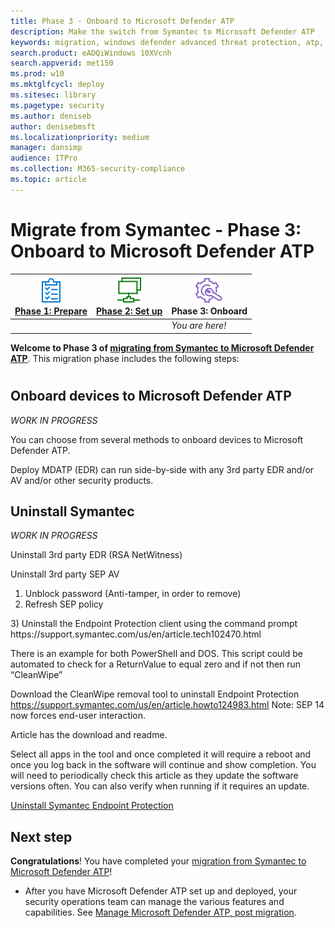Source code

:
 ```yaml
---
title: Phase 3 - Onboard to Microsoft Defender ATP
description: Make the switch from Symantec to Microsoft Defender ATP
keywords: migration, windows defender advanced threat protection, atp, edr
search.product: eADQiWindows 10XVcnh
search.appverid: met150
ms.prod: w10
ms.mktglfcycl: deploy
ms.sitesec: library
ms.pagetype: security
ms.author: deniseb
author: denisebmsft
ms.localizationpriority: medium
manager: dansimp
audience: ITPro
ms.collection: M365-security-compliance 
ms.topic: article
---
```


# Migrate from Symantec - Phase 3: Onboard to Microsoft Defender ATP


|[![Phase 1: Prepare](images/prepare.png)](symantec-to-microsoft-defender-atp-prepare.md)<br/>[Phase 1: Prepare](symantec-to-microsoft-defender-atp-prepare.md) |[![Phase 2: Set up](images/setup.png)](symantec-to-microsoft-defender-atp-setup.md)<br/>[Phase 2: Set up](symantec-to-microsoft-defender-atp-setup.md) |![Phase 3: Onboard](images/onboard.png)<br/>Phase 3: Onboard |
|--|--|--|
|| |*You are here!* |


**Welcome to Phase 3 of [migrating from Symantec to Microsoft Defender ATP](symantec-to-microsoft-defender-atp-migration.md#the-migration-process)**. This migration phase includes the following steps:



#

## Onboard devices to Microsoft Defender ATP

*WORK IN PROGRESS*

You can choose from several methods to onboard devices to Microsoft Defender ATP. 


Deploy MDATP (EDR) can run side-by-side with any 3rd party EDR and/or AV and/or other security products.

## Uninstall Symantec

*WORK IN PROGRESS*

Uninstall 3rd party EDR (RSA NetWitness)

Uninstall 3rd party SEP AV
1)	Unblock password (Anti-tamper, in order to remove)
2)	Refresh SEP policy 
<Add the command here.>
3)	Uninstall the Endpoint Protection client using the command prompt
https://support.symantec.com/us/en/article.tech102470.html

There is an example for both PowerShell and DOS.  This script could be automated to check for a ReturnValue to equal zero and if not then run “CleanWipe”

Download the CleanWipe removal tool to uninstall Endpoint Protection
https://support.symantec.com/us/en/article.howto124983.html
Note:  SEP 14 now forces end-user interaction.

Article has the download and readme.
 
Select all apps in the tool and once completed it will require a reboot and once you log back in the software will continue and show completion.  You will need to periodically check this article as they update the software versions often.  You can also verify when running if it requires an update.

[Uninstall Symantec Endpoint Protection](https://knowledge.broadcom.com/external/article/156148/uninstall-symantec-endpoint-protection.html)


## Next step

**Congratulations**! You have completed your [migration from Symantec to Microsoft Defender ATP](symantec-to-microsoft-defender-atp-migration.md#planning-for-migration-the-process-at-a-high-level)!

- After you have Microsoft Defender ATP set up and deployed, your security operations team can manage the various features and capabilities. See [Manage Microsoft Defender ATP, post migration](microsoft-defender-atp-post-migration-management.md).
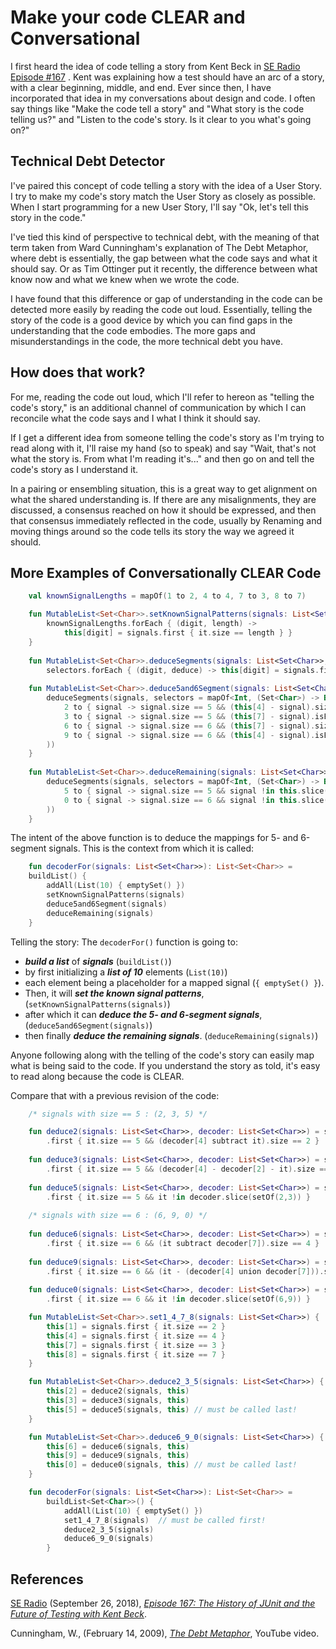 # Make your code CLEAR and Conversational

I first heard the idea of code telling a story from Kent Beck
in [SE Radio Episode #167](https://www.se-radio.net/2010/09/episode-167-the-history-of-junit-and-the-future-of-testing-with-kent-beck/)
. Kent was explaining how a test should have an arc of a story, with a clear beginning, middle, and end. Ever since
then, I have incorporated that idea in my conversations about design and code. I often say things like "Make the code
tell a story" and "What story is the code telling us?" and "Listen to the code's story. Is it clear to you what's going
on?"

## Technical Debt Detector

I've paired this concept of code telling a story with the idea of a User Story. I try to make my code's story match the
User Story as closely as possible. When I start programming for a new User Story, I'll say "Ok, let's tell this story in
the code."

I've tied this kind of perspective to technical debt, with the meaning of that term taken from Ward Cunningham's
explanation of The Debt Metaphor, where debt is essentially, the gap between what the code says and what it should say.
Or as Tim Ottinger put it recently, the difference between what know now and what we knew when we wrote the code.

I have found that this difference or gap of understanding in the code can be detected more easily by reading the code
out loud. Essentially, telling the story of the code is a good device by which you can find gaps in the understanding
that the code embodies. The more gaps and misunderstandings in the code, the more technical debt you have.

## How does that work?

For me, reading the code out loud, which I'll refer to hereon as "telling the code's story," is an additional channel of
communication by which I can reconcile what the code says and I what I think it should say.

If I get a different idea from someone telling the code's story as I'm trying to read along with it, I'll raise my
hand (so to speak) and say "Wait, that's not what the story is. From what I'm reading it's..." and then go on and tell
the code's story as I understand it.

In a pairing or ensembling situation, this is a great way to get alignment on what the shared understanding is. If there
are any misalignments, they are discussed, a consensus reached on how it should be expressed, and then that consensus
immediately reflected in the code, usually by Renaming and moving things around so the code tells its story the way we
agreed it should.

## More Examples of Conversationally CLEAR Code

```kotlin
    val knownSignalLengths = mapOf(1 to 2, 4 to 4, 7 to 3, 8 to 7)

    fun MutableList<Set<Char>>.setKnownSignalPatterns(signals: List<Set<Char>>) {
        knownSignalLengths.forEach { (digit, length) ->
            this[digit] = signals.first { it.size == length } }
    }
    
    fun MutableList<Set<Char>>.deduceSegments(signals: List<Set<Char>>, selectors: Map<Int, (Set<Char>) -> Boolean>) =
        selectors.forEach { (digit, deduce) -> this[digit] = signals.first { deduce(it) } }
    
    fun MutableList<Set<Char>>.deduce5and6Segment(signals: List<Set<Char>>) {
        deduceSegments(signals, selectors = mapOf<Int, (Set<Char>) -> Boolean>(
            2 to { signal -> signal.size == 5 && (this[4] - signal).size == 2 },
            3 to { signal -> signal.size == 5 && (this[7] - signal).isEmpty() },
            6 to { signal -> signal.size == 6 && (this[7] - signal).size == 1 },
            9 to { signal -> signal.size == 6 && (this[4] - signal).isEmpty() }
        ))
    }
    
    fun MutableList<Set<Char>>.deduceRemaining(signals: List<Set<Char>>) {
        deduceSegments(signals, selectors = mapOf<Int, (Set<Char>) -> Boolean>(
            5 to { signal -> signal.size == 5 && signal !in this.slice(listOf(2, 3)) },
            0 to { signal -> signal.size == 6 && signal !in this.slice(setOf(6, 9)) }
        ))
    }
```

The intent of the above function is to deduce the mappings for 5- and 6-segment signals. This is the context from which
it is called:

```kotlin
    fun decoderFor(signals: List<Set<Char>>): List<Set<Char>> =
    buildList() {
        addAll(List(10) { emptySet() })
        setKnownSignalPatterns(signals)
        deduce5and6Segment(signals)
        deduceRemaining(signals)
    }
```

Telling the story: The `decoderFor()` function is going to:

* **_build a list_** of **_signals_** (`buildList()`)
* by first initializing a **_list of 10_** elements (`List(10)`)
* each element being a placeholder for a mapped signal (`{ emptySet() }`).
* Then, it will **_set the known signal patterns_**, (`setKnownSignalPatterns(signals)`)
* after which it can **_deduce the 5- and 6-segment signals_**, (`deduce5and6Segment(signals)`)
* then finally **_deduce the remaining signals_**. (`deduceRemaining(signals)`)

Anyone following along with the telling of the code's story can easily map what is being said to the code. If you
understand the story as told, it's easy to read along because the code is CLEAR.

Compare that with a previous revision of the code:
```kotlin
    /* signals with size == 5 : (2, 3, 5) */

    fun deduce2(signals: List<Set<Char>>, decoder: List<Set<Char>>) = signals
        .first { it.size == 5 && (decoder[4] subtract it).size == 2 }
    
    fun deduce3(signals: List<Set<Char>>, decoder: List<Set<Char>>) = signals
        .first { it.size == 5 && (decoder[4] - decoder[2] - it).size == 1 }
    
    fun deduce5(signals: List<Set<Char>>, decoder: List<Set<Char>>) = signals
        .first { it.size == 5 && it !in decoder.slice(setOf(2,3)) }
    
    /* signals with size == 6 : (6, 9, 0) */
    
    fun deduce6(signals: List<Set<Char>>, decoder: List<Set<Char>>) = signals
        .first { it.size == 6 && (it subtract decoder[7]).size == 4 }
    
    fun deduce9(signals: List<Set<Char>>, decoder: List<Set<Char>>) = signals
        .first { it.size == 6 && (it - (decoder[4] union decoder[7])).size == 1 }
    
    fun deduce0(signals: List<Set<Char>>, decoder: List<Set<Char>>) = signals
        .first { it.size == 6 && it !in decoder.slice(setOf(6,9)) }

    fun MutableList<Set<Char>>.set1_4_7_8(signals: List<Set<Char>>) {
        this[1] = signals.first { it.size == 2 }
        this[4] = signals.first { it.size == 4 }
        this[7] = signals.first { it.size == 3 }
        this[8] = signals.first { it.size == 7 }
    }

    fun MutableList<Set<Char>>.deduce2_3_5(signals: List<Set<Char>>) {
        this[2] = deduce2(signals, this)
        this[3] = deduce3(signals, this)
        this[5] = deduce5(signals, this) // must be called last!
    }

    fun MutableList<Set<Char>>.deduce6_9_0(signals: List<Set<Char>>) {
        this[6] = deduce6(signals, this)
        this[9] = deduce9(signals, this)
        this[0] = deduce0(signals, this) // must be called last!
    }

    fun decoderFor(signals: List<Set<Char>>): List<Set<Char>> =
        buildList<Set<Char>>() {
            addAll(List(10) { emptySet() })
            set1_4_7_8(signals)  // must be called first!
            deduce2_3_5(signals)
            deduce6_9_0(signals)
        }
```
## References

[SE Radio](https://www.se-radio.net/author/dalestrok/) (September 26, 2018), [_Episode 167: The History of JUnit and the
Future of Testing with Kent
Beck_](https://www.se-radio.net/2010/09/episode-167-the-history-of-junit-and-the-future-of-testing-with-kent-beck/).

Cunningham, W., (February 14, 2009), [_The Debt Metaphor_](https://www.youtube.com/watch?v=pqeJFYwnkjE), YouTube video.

· · · ·

*TASK TO CARRY OUT*:
Where a line in the records above includes the string "things", show it.

*WRITTEN RESPONSE*:
then, I have incorporated that idea in my conversations about design and code. I often say things like "Make the code
immediately reflected in the code, usually by Renaming and moving things around so the code tells its story the way we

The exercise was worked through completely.